** WORK TO COMPLETE **
What's needed is an exact copy of all the data below, without pictures.

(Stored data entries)

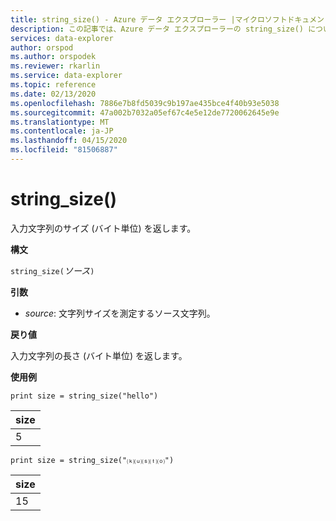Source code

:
 ```yaml
---
title: string_size() - Azure データ エクスプローラー |マイクロソフトドキュメント
description: この記事では、Azure データ エクスプローラーの string_size() について説明します。
services: data-explorer
author: orspod
ms.author: orspodek
ms.reviewer: rkarlin
ms.service: data-explorer
ms.topic: reference
ms.date: 02/13/2020
ms.openlocfilehash: 7886e7b8fd5039c9b197ae435bce4f40b93e5038
ms.sourcegitcommit: 47a002b7032a05ef67c4e5e12de7720062645e9e
ms.translationtype: MT
ms.contentlocale: ja-JP
ms.lasthandoff: 04/15/2020
ms.locfileid: "81506887"
---
```

# <a name="string_size"></a>string_size()

入力文字列のサイズ (バイト単位) を返します。

**構文**

`string_size(`*ソース*`)`

**引数**

* *source*: 文字列サイズを測定するソース文字列。

**戻り値**

入力文字列の長さ (バイト単位) を返します。

**使用例**

```kusto
print size = string_size("hello")
```

|size|
|---|
|5|

```kusto
print size = string_size("⒦⒰⒮⒯⒪")
```

|size|
|---|
|15|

** EXERCISE ANSWER **
Source code

:
 ```yaml
---
title: string_size() - Azure データ エクスプローラー |マイクロソフトドキュメント
description: この記事では、Azure データ エクスプローラーの string_size() について説明します。
services: data-explorer
author: orspod
ms.author: orspodek
ms.reviewer: rkarlin
ms.service: data-explorer
ms.topic: reference
ms.date: 02/13/2020
ms.openlocfilehash: 7886e7b8fd5039c9b197ae435bce4f40b93e5038
ms.sourcegitcommit: 47a002b7032a05ef67c4e5e12de7720062645e9e
ms.translationtype: MT
ms.contentlocale: ja-JP
ms.lasthandoff: 04/15/2020
ms.locfileid: "81506887"
---
```

# <a name="string_size"></a>string_size()

入力文字列のサイズ (バイト単位) を返します。

**構文**

`string_size(`*ソース*`)`

**引数**

* *source*: 文字列サイズを測定するソース文字列。

**戻り値**

入力文字列の長さ (バイト単位) を返します。

**使用例**

```kusto
print size = string_size("hello")
```

|size|
|---|
|5|

```kusto
print size = string_size("⒦⒰⒮⒯⒪")
```

|size|
|---|
|15|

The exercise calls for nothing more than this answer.